Problem details →
All records below are to be repeated precisely, with nothing added.

[Stored data entries]
○ ○ ○ ○ ○ ○ ○
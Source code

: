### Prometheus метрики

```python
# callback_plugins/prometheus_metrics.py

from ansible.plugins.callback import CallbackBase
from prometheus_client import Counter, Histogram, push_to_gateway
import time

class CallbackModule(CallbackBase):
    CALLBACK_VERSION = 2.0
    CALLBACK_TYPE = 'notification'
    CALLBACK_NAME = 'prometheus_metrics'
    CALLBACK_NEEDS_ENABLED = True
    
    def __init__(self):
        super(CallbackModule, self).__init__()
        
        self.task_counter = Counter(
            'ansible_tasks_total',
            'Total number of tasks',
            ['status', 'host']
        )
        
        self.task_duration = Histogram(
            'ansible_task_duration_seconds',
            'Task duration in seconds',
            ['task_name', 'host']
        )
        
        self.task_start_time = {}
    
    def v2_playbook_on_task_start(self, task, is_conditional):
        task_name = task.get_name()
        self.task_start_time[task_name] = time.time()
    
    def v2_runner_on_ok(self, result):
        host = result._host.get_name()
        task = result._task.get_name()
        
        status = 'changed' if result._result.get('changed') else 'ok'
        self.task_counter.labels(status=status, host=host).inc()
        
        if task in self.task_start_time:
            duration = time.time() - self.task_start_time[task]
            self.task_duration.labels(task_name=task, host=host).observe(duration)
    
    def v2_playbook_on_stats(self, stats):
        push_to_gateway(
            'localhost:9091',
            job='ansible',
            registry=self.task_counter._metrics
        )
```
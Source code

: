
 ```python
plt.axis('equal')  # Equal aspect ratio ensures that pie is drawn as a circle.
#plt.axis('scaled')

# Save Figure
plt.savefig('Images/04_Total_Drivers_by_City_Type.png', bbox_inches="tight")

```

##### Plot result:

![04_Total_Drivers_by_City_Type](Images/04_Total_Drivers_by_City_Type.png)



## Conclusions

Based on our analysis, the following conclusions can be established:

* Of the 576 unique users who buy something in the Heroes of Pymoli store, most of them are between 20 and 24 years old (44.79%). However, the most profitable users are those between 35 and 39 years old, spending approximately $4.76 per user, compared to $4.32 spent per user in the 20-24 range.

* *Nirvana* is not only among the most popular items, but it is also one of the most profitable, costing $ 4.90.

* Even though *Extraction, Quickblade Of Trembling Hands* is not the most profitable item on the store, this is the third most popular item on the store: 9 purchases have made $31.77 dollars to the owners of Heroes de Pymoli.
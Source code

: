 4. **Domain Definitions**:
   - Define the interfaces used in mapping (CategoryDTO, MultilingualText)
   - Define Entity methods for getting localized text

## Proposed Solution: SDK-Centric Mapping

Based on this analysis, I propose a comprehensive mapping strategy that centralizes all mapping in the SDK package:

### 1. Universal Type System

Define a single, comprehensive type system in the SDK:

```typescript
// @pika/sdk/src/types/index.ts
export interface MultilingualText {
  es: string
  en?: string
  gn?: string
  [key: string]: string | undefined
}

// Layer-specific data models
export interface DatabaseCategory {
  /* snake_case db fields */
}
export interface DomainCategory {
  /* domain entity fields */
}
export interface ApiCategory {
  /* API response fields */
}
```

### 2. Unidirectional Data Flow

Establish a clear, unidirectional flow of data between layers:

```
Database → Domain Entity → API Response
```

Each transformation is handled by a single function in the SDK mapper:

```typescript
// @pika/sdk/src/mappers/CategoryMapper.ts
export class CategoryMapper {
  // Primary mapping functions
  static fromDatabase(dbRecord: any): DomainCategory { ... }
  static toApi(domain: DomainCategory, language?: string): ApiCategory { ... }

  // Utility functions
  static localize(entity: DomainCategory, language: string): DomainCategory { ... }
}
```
○ ○ ○ ○ ○ ○ ○
Solution →
Source code

:### Prometheus метрики

```python
# callback_plugins/prometheus_metrics.py

from ansible.plugins.callback import CallbackBase
from prometheus_client import Counter, Histogram, push_to_gateway
import time

class CallbackModule(CallbackBase):
    CALLBACK_VERSION = 2.0
    CALLBACK_TYPE = 'notification'
    CALLBACK_NAME = 'prometheus_metrics'
    CALLBACK_NEEDS_ENABLED = True
    
    def __init__(self):
        super(CallbackModule, self).__init__()
        
        self.task_counter = Counter(
            'ansible_tasks_total',
            'Total number of tasks',
            ['status', 'host']
        )
        
        self.task_duration = Histogram(
            'ansible_task_duration_seconds',
            'Task duration in seconds',
            ['task_name', 'host']
        )
        
        self.task_start_time = {}
    
    def v2_playbook_on_task_start(self, task, is_conditional):
        task_name = task.get_name()
        self.task_start_time[task_name] = time.time()
    
    def v2_runner_on_ok(self, result):
        host = result._host.get_name()
        task = result._task.get_name()
        
        status = 'changed' if result._result.get('changed') else 'ok'
        self.task_counter.labels(status=status, host=host).inc()
        
        if task in self.task_start_time:
            duration = time.time() - self.task_start_time[task]
            self.task_duration.labels(task_name=task, host=host).observe(duration)
    
    def v2_playbook_on_stats(self, stats):
        push_to_gateway(
            'localhost:9091',
            job='ansible',
            registry=self.task_counter._metrics
        )
```
Source code

:
 ```python
plt.axis('equal')  # Equal aspect ratio ensures that pie is drawn as a circle.
#plt.axis('scaled')

# Save Figure
plt.savefig('Images/04_Total_Drivers_by_City_Type.png', bbox_inches="tight")

```

##### Plot result:

![04_Total_Drivers_by_City_Type](Images/04_Total_Drivers_by_City_Type.png)



## Conclusions

Based on our analysis, the following conclusions can be established:

* Of the 576 unique users who buy something in the Heroes of Pymoli store, most of them are between 20 and 24 years old (44.79%). However, the most profitable users are those between 35 and 39 years old, spending approximately $4.76 per user, compared to $4.32 spent per user in the 20-24 range.

* *Nirvana* is not only among the most popular items, but it is also one of the most profitable, costing $ 4.90.

* Even though *Extraction, Quickblade Of Trembling Hands* is not the most profitable item on the store, this is the third most popular item on the store: 9 purchases have made $31.77 dollars to the owners of Heroes de Pymoli.
Source code

: 4. **Domain Definitions**:
   - Define the interfaces used in mapping (CategoryDTO, MultilingualText)
   - Define Entity methods for getting localized text

## Proposed Solution: SDK-Centric Mapping

Based on this analysis, I propose a comprehensive mapping strategy that centralizes all mapping in the SDK package:

### 1. Universal Type System

Define a single, comprehensive type system in the SDK:

```typescript
// @pika/sdk/src/types/index.ts
export interface MultilingualText {
  es: string
  en?: string
  gn?: string
  [key: string]: string | undefined
}

// Layer-specific data models
export interface DatabaseCategory {
  /* snake_case db fields */
}
export interface DomainCategory {
  /* domain entity fields */
}
export interface ApiCategory {
  /* API response fields */
}
```

### 2. Unidirectional Data Flow

Establish a clear, unidirectional flow of data between layers:

```
Database → Domain Entity → API Response
```

Each transformation is handled by a single function in the SDK mapper:

```typescript
// @pika/sdk/src/mappers/CategoryMapper.ts
export class CategoryMapper {
  // Primary mapping functions
  static fromDatabase(dbRecord: any): DomainCategory { ... }
  static toApi(domain: DomainCategory, language?: string): ApiCategory { ... }

  // Utility functions
  static localize(entity: DomainCategory, language: string): DomainCategory { ... }
}
```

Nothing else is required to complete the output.